Wednesday, June 06, 2007

Investigating the criminals in Congress

As the investigation into the 16 criminal charges on Rep. William Jefferson (D-LA) heat up, a few interesting things have surfaced:

- Jefferson will resign from his sole committee seat on the House Small Business Committee. Freshman Democratic Congressman Steve Kagan of Wisconsin thinks Jefferson should go a step further, and resign from Congress altogether.

- House Minority Leader John Boehner (R-OH) wants Jefferson run out of town. However, he wasn't so eager to remove another indicted House member, disgraced former Rep. Tom DeLay. Guess expulsion is only good for Republicans when it is not one of their own being expelled, no matter how guilty the bastard is.
UPDATE 6/7 - Only 26 House members voted against Boehner's measure. One of them was Rep. John Doolittle (R-CA), a scandal-in-waiting if ever there was one.

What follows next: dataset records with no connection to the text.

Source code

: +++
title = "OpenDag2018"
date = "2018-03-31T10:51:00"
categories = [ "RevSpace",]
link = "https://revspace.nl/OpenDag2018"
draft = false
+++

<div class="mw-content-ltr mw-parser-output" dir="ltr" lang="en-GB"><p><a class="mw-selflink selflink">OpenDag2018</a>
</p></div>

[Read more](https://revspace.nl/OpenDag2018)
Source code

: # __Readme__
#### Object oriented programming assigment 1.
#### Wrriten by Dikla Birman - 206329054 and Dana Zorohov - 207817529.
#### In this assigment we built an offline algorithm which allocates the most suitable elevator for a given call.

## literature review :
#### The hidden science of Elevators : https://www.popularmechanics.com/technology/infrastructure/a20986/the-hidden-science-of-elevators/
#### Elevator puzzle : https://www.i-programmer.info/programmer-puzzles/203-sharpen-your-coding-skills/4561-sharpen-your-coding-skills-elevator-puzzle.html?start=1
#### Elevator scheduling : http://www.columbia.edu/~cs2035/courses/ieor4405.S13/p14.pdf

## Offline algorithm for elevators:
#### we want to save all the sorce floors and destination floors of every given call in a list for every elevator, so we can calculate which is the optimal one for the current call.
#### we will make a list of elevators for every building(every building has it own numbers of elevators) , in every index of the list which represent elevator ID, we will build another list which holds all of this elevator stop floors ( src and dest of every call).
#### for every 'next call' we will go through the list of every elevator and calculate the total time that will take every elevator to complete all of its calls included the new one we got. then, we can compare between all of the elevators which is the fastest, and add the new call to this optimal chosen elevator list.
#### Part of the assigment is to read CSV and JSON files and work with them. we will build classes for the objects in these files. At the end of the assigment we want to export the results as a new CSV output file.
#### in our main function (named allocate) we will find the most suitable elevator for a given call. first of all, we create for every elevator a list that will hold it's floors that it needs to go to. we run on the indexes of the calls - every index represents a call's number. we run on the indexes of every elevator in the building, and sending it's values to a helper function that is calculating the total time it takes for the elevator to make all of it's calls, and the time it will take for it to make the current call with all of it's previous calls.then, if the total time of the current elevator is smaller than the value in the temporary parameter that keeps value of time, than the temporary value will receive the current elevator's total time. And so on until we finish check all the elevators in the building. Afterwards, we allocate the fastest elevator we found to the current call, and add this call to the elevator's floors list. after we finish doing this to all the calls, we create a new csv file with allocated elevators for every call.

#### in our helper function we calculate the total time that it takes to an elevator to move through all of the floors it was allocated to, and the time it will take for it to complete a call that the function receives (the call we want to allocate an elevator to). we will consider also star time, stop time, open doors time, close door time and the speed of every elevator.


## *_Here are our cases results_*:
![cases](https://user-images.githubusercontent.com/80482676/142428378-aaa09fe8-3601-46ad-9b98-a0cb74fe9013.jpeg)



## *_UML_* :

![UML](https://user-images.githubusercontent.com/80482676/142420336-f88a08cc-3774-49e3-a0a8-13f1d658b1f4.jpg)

- The House overwhelmingly passed a bill that directs the House Ethics Committee to launch an investigation within 30 days of the indictment of a House member, or present reasons why it does not need to. House Speaker Nancy Pelosi (D-CA) wants to go one step further: She wants to set up a bipartisan outside-the-House commission whose purpose is to file ethics complaints. As the system works now, only House members can file ethics complaints against other House members (which becomes a "don't tell on me and I won't tell on you" situation when both sides are dirty). The House Ethics Committee would not be obligated to act on complaints generated by the outside committee, but it would be a start. Also being considered is allowing anyone to file ethics complaints. As it is, the outside panel will meet resistance from congressmen of both parties; however, this is a change whose time has come, and is a responsible move by House Democrats, who campaigned partly on cleaning up the House.

- Last but definitely not least, FOX News, as always, shows their true colors. They "accidentally" showed pictures of Rep. John Conyers (D-MI) while discussing Rep. Jefferson's ethics violations! Their "apology" did not directly address Rep. Conyers (which, in my opinion, it should have), and Conyers is not having any of it.